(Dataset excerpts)

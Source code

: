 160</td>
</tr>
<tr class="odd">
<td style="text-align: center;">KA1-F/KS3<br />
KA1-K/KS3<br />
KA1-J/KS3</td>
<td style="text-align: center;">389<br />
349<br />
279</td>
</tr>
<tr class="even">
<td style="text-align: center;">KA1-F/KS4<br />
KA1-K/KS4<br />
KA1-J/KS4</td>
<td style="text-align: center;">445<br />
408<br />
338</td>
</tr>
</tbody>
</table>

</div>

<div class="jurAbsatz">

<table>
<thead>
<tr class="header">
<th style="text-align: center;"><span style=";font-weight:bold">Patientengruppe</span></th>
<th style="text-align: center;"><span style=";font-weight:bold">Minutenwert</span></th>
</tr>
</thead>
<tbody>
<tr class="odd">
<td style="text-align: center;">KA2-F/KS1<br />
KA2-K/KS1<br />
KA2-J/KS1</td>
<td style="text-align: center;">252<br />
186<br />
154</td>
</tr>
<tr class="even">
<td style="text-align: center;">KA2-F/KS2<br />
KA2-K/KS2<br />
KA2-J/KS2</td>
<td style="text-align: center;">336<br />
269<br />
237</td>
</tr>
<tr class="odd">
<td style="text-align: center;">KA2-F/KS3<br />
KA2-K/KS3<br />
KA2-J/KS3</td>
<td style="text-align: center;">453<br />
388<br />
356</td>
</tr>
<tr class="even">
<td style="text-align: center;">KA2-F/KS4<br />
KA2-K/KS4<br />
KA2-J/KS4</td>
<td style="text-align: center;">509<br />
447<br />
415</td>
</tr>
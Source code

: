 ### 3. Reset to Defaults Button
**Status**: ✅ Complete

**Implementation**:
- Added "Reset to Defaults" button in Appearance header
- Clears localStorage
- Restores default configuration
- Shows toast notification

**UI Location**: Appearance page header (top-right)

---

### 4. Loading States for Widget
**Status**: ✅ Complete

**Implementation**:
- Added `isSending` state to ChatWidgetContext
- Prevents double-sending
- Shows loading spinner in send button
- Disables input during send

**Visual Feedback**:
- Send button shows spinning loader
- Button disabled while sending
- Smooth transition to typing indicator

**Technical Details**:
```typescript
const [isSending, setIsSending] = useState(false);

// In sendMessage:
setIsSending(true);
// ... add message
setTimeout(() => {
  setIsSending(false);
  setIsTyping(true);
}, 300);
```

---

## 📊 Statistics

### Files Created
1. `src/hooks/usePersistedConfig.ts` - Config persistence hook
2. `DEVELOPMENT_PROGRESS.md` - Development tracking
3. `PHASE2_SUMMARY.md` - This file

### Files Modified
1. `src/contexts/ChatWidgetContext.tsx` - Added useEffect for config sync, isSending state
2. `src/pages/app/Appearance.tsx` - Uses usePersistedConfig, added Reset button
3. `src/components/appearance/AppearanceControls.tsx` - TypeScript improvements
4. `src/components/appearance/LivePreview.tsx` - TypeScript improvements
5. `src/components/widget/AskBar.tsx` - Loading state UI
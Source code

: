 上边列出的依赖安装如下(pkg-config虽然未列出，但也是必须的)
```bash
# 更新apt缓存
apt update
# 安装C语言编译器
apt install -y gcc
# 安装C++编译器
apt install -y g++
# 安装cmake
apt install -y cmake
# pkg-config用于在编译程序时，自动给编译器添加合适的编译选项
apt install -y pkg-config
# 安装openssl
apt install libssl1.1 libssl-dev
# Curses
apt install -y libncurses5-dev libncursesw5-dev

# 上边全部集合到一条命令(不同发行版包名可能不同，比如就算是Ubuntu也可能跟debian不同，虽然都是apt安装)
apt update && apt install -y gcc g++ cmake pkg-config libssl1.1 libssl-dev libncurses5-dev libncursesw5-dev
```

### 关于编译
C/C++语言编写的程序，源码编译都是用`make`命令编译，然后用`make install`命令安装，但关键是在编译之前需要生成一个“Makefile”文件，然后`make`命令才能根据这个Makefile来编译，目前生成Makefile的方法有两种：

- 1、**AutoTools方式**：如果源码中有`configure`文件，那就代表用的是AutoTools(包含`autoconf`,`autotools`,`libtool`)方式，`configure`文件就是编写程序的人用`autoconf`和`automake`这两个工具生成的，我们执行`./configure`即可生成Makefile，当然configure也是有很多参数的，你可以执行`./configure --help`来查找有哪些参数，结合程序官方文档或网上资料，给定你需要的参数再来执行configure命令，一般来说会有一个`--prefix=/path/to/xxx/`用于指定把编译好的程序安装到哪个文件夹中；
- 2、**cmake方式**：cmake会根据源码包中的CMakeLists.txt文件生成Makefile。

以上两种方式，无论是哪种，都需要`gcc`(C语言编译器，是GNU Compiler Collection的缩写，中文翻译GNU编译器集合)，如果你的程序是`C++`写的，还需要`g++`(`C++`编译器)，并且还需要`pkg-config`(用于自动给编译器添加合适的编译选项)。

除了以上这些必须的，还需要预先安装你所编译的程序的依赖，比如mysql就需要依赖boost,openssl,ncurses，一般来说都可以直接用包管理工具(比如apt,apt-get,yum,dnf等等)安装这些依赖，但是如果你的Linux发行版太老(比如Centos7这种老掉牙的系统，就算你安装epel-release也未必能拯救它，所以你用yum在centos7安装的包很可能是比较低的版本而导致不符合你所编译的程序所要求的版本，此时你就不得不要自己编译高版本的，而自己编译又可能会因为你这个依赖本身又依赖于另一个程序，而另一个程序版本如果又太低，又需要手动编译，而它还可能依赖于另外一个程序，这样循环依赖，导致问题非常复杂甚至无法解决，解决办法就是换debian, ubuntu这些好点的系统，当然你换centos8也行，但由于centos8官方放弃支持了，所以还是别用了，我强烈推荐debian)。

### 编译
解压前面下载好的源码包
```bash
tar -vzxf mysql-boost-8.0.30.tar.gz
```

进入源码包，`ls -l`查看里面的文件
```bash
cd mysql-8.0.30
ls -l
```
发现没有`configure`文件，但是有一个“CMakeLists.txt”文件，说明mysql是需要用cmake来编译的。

Activity
The answer must consist of every line from the entries above that contains the string "components".

Written solution
3. `src/components/appearance/AppearanceControls.tsx` - TypeScript improvements
4. `src/components/appearance/LivePreview.tsx` - TypeScript improvements
5. `src/components/widget/AskBar.tsx` - Loading state UI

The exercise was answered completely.